Recorded information START

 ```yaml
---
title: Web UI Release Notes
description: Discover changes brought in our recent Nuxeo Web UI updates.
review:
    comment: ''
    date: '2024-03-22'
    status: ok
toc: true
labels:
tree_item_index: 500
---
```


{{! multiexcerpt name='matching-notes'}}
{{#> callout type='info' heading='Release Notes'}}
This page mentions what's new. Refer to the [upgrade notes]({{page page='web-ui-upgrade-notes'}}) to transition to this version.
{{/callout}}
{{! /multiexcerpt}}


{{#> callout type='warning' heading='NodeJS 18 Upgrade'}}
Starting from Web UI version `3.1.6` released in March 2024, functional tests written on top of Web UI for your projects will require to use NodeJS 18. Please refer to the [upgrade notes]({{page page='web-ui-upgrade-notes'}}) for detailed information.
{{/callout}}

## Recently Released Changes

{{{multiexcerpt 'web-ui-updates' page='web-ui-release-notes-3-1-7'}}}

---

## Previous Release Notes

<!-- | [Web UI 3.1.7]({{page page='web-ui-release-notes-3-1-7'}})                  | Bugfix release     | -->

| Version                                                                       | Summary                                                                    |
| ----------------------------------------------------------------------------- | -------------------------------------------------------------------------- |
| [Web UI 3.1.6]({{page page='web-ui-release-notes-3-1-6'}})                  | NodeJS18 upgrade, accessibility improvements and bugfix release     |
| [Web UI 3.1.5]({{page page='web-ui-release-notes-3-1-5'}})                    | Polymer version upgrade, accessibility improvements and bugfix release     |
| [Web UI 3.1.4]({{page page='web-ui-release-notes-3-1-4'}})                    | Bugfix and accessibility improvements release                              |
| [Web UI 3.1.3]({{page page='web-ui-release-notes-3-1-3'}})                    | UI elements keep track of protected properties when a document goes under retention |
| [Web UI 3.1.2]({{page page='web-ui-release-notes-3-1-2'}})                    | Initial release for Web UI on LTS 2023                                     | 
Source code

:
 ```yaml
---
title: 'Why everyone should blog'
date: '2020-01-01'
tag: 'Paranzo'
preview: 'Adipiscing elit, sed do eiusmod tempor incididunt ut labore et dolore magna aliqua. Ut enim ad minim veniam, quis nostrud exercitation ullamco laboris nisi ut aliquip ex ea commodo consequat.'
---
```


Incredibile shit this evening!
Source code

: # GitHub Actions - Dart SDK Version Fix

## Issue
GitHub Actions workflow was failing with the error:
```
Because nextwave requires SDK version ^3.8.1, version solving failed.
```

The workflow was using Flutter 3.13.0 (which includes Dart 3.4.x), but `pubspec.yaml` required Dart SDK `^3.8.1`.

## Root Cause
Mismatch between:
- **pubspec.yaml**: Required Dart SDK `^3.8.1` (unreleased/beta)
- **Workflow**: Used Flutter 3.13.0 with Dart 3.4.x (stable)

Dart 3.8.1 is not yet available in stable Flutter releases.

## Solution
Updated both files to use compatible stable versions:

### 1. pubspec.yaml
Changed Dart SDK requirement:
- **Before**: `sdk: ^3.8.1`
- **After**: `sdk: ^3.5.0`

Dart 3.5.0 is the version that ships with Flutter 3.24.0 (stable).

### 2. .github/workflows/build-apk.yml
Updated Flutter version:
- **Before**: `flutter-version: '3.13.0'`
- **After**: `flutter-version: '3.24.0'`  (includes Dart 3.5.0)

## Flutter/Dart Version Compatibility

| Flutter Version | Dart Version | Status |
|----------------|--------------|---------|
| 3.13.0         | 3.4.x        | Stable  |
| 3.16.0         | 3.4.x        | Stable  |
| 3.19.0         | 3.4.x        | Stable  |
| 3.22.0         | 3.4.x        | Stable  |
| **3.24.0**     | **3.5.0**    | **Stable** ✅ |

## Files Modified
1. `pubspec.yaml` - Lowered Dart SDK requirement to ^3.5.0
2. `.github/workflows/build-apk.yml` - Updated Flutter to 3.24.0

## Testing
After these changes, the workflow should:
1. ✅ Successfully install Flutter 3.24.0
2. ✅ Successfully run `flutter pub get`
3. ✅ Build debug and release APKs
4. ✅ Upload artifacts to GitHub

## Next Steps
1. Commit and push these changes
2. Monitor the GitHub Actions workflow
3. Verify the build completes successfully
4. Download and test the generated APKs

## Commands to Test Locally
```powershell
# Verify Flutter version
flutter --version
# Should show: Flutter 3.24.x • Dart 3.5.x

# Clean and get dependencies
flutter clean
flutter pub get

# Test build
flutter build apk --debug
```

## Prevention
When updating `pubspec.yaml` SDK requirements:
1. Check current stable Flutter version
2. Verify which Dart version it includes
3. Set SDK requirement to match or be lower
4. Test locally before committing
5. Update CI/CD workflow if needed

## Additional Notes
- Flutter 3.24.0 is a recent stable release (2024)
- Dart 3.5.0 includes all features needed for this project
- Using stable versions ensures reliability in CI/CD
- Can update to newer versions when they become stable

Recorded information END
Recorded information START

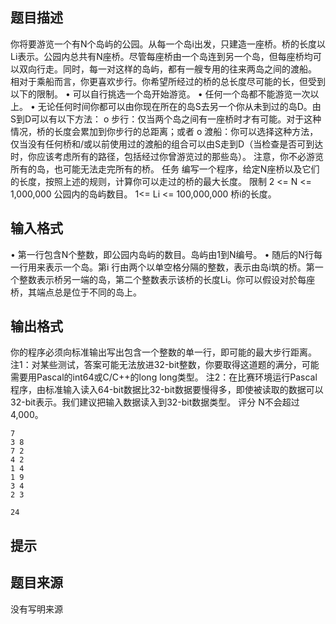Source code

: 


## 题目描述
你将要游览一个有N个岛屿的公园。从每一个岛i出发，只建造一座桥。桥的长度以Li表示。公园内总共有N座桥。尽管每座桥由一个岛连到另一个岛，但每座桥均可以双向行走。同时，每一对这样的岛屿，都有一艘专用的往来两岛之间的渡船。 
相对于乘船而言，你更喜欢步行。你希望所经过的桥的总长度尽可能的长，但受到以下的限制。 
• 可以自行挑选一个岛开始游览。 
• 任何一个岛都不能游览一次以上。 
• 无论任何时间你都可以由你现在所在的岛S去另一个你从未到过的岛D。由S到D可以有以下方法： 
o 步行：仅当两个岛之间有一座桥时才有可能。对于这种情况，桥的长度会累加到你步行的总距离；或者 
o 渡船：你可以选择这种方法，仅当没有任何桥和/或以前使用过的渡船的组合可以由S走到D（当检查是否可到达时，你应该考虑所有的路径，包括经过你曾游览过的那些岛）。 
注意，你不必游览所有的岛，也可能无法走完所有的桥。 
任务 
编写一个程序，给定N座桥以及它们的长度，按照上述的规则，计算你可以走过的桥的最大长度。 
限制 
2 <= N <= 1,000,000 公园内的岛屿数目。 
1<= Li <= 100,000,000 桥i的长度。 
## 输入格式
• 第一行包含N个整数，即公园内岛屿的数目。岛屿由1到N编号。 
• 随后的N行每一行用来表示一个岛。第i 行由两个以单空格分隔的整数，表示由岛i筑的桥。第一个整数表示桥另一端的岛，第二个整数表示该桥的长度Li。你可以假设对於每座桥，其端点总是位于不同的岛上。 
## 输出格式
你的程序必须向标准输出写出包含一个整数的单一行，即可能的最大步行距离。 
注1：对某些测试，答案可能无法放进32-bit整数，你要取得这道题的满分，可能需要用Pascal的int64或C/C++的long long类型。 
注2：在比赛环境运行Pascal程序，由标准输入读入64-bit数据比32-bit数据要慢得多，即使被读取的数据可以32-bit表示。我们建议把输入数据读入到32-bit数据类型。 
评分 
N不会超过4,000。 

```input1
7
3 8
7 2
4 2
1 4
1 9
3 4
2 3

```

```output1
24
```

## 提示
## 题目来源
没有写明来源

Recorded information END

Activity:
Can you repeat, word for word, every line above from the one containing "相对于乘船而言，你更喜欢步行" down to the one containing "你的程序必须向标准输出写出包含一个整数的单一行，即可能的最大步行距离。", including both?

Answer section:
相对于乘船而言，你更喜欢步行。你希望所经过的桥的总长度尽可能的长，但受到以下的限制。 
• 可以自行挑选一个岛开始游览。 
• 任何一个岛都不能游览一次以上。 
• 无论任何时间你都可以由你现在所在的岛S去另一个你从未到过的岛D。由S到D可以有以下方法： 
o 步行：仅当两个岛之间有一座桥时才有可能。对于这种情况，桥的长度会累加到你步行的总距离；或者 
o 渡船：你可以选择这种方法，仅当没有任何桥和/或以前使用过的渡船的组合可以由S走到D（当检查是否可到达时，你应该考虑所有的路径，包括经过你曾游览过的那些岛）。 
注意，你不必游览所有的岛，也可能无法走完所有的桥。 
任务 
编写一个程序，给定N座桥以及它们的长度，按照上述的规则，计算你可以走过的桥的最大长度。 
限制 
2 <= N <= 1,000,000 公园内的岛屿数目。 
1<= Li <= 100,000,000 桥i的长度。 
## 输入格式
• 第一行包含N个整数，即公园内岛屿的数目。岛屿由1到N编号。 
• 随后的N行每一行用来表示一个岛。第i 行由两个以单空格分隔的整数，表示由岛i筑的桥。第一个整数表示桥另一端的岛，第二个整数表示该桥的长度Li。你可以假设对於每座桥，其端点总是位于不同的岛上。 
## 输出格式
你的程序必须向标准输出写出包含一个整数的单一行，即可能的最大步行距离。 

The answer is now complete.